▸ PROBLEM REQUIREMENTS: Pick out each line of the records in which the word "Indonesian" appears.

(Stored data)
- Opening Delimiter -
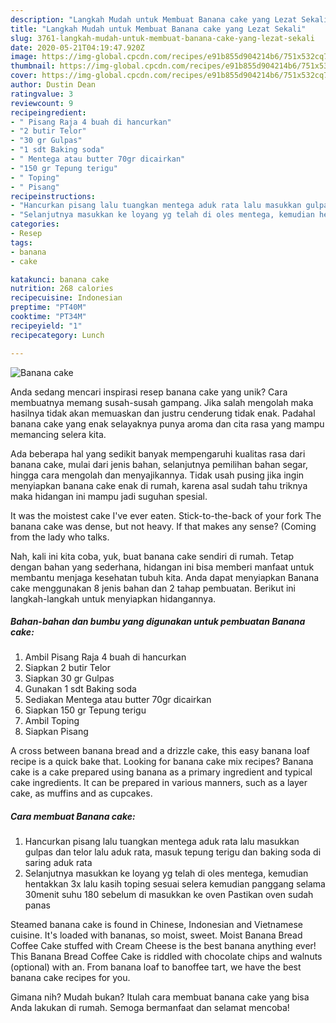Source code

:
 ```yaml
---
description: "Langkah Mudah untuk Membuat Banana cake yang Lezat Sekali"
title: "Langkah Mudah untuk Membuat Banana cake yang Lezat Sekali"
slug: 3761-langkah-mudah-untuk-membuat-banana-cake-yang-lezat-sekali
date: 2020-05-21T04:19:47.920Z
image: https://img-global.cpcdn.com/recipes/e91b855d904214b6/751x532cq70/banana-cake-foto-resep-utama.jpg
thumbnail: https://img-global.cpcdn.com/recipes/e91b855d904214b6/751x532cq70/banana-cake-foto-resep-utama.jpg
cover: https://img-global.cpcdn.com/recipes/e91b855d904214b6/751x532cq70/banana-cake-foto-resep-utama.jpg
author: Dustin Dean
ratingvalue: 3
reviewcount: 9
recipeingredient:
- " Pisang Raja 4 buah di hancurkan"
- "2 butir Telor"
- "30 gr Gulpas"
- "1 sdt Baking soda"
- " Mentega atau butter 70gr dicairkan"
- "150 gr Tepung terigu"
- " Toping"
- " Pisang"
recipeinstructions:
- "Hancurkan pisang lalu tuangkan mentega aduk rata lalu masukkan gulpas dan telor lalu aduk rata, masuk tepung terigu dan baking soda di saring aduk rata"
- "Selanjutnya masukkan ke loyang yg telah di oles mentega, kemudian hentakkan 3x lalu kasih toping sesuai selera kemudian panggang selama 30menit suhu 180 sebelum di masukkan ke oven Pastikan oven sudah panas"
categories:
- Resep
tags:
- banana
- cake

katakunci: banana cake 
nutrition: 268 calories
recipecuisine: Indonesian
preptime: "PT40M"
cooktime: "PT34M"
recipeyield: "1"
recipecategory: Lunch

---
```



![Banana cake](https://img-global.cpcdn.com/recipes/e91b855d904214b6/751x532cq70/banana-cake-foto-resep-utama.jpg)

Anda sedang mencari inspirasi resep banana cake yang unik? Cara membuatnya memang susah-susah gampang. Jika salah mengolah maka hasilnya tidak akan memuaskan dan justru cenderung tidak enak. Padahal banana cake yang enak selayaknya punya aroma dan cita rasa yang mampu memancing selera kita.

Ada beberapa hal yang sedikit banyak mempengaruhi kualitas rasa dari banana cake, mulai dari jenis bahan, selanjutnya pemilihan bahan segar, hingga cara mengolah dan menyajikannya. Tidak usah pusing jika ingin menyiapkan banana cake enak di rumah, karena asal sudah tahu triknya maka hidangan ini mampu jadi suguhan spesial.

It was the moistest cake I&#39;ve ever eaten. Stick-to-the-back of your fork The banana cake was dense, but not heavy. If that makes any sense? (Coming from the lady who talks.


Nah, kali ini kita coba, yuk, buat banana cake sendiri di rumah. Tetap dengan bahan yang sederhana, hidangan ini bisa memberi manfaat untuk membantu menjaga kesehatan tubuh kita. Anda dapat menyiapkan Banana cake menggunakan 8 jenis bahan dan 2 tahap pembuatan. Berikut ini langkah-langkah untuk menyiapkan hidangannya.

<!--inarticleads1-->

##### Bahan-bahan dan bumbu yang digunakan untuk pembuatan Banana cake:

1. Ambil  Pisang Raja 4 buah di hancurkan
1. Siapkan 2 butir Telor
1. Siapkan 30 gr Gulpas
1. Gunakan 1 sdt Baking soda
1. Sediakan  Mentega atau butter 70gr dicairkan
1. Siapkan 150 gr Tepung terigu
1. Ambil  Toping
1. Siapkan  Pisang


A cross between banana bread and a drizzle cake, this easy banana loaf recipe is a quick bake that. Looking for banana cake mix recipes? Banana cake is a cake prepared using banana as a primary ingredient and typical cake ingredients. It can be prepared in various manners, such as a layer cake, as muffins and as cupcakes. 

<!--inarticleads2-->

##### Cara membuat Banana cake:

1. Hancurkan pisang lalu tuangkan mentega aduk rata lalu masukkan gulpas dan telor lalu aduk rata, masuk tepung terigu dan baking soda di saring aduk rata
1. Selanjutnya masukkan ke loyang yg telah di oles mentega, kemudian hentakkan 3x lalu kasih toping sesuai selera kemudian panggang selama 30menit suhu 180 sebelum di masukkan ke oven Pastikan oven sudah panas


Steamed banana cake is found in Chinese, Indonesian and Vietnamese cuisine. It&#39;s loaded with bananas, so moist, sweet. Moist Banana Bread Coffee Cake stuffed with Cream Cheese is the best banana anything ever! This Banana Bread Coffee Cake is riddled with chocolate chips and walnuts (optional) with an. From banana loaf to banoffee tart, we have the best banana cake recipes for you. 

Gimana nih? Mudah bukan? Itulah cara membuat banana cake yang bisa Anda lakukan di rumah. Semoga bermanfaat dan selamat mencoba!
- Closing Delimiter -
▸ SOLUTION FOR THIS EXERCISE:
recipecuisine: Indonesian
Steamed banana cake is found in Chinese, Indonesian and Vietnamese cuisine. It&#39;s loaded with bananas, so moist, sweet. Moist Banana Bread Coffee Cake stuffed with Cream Cheese is the best banana anything ever! This Banana Bread Coffee Cake is riddled with chocolate chips and walnuts (optional) with an. From banana loaf to banoffee tart, we have the best banana cake recipes for you. 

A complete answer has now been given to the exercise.